> PROBLEM DESCRIPTION: From the entries that follow, extract each line holding the string "packages".
▬▬▬
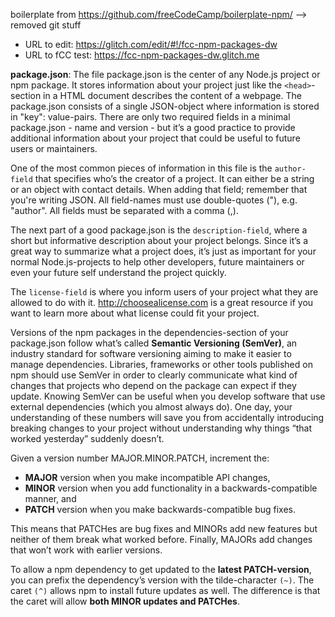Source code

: boilerplate from https://github.com/freeCodeCamp/boilerplate-npm/
--> removed git stuff

- URL to edit: https://glitch.com/edit/#!/fcc-npm-packages-dw
- URL to fCC test: https://fcc-npm-packages-dw.glitch.me

**package.json**: The file package.json is the center of any Node.js project or npm package. It stores information about your project just like the `<head>`-section in a HTML document describes the content of a webpage. The package.json consists of a single JSON-object where information is stored in "key": value-pairs. There are only two required fields in a minimal package.json - name and version - but it’s a good practice to provide additional information about your project that could be useful to future users or maintainers.

One of the most common pieces of information in this file is the `author-field` that specifies who’s the creator of a project. It can either be a string or an object with contact details. When adding that field; remember that you're writing JSON. All field-names must use double-quotes ("), e.g. "author". All fields must be separated with a comma (,).

The next part of a good package.json is the `description-field`, where a short but informative description about your project belongs. Since it’s a great way to summarize what a project does, it’s just as important for your normal Node.js-projects to help other developers, future maintainers or even your future self understand the project quickly.

The `license-field` is where you inform users of your project what they are allowed to do with it. http://choosealicense.com is a great resource if you want to learn more about what license could fit your project.

Versions of the npm packages in the dependencies-section of your package.json follow what’s called **Semantic Versioning (SemVer)**, an industry standard for software versioning aiming to make it easier to manage dependencies. Libraries, frameworks or other tools published on npm should use SemVer in order to clearly communicate what kind of changes that projects who depend on the package can expect if they update. Knowing SemVer can be useful when you develop software that use external dependencies (which you almost always do). One day, your understanding of these numbers will save you from accidentally introducing breaking changes to your project without understanding why things “that worked yesterday” suddenly doesn’t.

Given a version number MAJOR.MINOR.PATCH, increment the:

- **MAJOR** version when you make incompatible API changes,
- **MINOR** version when you add functionality in a backwards-compatible manner, and
- **PATCH** version when you make backwards-compatible bug fixes.

This means that PATCHes are bug fixes and MINORs add new features but neither of them break what worked before. Finally, MAJORs add changes that won’t work with earlier versions.

To allow a npm dependency to get updated to the **latest PATCH-version**, you can prefix the dependency’s version with the tilde-character `(~)`.
The caret `(^)` allows npm to install future updates as well. The difference is that the caret will allow **both MINOR updates and PATCHes**.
▬▬▬
> EXPECTED ANSWER:
- URL to edit: https://glitch.com/edit/#!/fcc-npm-packages-dw
- URL to fCC test: https://fcc-npm-packages-dw.glitch.me
Versions of the npm packages in the dependencies-section of your package.json follow what’s called **Semantic Versioning (SemVer)**, an industry standard for software versioning aiming to make it easier to manage dependencies. Libraries, frameworks or other tools published on npm should use SemVer in order to clearly communicate what kind of changes that projects who depend on the package can expect if they update. Knowing SemVer can be useful when you develop software that use external dependencies (which you almost always do). One day, your understanding of these numbers will save you from accidentally introducing breaking changes to your project without understanding why things “that worked yesterday” suddenly doesn’t.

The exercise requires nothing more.